The researchers sequenced the DNA of the women's white blood cells to find the length of their telomeres. Overall, they found that a woman's telomeres shorten by about 27 base pairs a year; a base pair being a single letter of DNA in your genetic sequence.

But heavy smokers wore an additional 200 base pairs off their telomeres after 40 years of puffing. And obese participants' telomeres were, on average, 240 base pairs shorter than those of their lean counterparts.

According to the authors of the report, which appears in The Lancet1, this ageing effect might help to explain why these women are at a greater risk of age-related health problems such as heart disease. But, Spector adds, it is important to note that the whole body ages faster under this kind of stress, not just the heart.
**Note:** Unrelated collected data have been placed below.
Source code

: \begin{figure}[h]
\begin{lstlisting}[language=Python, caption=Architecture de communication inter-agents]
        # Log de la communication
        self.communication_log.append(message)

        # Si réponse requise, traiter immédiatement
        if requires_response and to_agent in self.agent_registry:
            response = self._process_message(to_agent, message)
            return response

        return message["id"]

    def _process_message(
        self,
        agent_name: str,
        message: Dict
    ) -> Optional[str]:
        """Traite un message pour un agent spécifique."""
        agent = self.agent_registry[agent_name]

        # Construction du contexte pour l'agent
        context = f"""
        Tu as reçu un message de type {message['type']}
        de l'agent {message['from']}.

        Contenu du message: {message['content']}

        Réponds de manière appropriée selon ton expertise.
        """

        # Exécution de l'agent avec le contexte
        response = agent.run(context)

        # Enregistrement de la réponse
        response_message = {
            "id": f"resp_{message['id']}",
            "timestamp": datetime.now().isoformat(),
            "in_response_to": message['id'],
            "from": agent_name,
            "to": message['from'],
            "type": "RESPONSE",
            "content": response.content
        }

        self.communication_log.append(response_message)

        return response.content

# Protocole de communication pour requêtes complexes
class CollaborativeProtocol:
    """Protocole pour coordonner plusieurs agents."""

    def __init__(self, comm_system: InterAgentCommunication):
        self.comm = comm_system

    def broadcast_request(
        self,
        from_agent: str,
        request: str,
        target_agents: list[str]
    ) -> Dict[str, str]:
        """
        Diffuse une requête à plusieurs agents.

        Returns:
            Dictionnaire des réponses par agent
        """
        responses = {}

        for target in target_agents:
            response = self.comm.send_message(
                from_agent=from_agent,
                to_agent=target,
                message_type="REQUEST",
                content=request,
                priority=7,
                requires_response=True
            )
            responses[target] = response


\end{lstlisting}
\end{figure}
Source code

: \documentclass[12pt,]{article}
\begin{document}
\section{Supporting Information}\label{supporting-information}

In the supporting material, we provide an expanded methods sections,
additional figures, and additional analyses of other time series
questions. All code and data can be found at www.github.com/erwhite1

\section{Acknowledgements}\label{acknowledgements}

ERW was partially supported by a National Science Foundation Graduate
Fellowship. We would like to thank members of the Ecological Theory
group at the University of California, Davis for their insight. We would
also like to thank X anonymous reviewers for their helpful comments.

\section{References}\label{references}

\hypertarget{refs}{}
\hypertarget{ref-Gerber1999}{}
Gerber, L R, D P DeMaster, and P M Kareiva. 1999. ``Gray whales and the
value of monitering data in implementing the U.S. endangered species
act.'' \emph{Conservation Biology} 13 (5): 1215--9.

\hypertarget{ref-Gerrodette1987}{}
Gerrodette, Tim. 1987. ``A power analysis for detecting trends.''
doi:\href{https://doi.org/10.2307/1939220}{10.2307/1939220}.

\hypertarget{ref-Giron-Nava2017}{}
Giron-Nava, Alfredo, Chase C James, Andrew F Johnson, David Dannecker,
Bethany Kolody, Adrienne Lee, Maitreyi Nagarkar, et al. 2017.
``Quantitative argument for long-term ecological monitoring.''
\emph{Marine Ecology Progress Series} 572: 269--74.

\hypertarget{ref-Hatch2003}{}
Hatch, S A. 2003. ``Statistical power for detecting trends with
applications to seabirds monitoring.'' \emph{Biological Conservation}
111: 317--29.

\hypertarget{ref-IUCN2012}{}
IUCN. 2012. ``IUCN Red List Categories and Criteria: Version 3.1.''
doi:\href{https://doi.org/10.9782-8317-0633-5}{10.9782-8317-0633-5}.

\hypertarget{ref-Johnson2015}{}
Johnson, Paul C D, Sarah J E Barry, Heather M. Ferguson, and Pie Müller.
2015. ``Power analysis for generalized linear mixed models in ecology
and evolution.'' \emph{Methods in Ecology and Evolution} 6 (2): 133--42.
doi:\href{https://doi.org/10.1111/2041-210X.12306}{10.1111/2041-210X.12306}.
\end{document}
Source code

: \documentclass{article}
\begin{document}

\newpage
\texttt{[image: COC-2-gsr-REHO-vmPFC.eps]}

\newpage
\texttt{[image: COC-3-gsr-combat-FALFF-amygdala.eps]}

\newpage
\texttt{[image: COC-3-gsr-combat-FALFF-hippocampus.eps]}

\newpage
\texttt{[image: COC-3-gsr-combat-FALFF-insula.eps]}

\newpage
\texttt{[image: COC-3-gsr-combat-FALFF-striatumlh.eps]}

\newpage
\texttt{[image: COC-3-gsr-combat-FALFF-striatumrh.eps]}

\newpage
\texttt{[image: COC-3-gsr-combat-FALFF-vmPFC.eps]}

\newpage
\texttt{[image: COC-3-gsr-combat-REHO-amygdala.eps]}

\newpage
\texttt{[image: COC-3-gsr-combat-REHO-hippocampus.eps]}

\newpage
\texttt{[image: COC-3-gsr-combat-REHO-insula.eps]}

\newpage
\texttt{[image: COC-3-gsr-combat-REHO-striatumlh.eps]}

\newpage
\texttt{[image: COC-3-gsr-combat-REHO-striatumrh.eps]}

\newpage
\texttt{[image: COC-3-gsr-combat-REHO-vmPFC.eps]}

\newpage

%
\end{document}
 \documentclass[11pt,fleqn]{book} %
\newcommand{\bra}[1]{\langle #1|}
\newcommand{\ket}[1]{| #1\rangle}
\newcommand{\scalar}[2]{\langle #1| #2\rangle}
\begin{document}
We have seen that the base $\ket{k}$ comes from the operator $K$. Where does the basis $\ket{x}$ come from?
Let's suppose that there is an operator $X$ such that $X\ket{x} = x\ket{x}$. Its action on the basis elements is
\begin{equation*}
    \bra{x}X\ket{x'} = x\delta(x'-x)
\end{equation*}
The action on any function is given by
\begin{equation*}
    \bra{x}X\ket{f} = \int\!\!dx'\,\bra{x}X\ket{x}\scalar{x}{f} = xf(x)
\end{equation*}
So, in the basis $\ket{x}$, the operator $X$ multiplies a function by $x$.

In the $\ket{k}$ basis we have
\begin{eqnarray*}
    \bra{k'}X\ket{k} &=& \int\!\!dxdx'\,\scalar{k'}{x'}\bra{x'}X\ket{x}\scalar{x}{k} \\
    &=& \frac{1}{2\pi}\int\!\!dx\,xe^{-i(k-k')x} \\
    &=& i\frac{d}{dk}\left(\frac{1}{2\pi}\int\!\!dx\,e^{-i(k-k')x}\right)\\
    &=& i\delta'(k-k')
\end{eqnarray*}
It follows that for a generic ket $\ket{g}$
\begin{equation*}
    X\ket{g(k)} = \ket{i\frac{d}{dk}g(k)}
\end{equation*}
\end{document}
Spector says the immediate impact of such ageing could provide a different motivation to quit smoking or start a diet, alongside the fear of one day contracting cancer or heart disease. "People do distinguish between growing older and dying earlier," he says.

The research team now plans to examine the effects that exercise, diet and occupation have on telomere length.

References

  1. Valdes A. M., et al. Lancet, published online: doi:10.1016/S0140-6736(05)66630-5 (2005).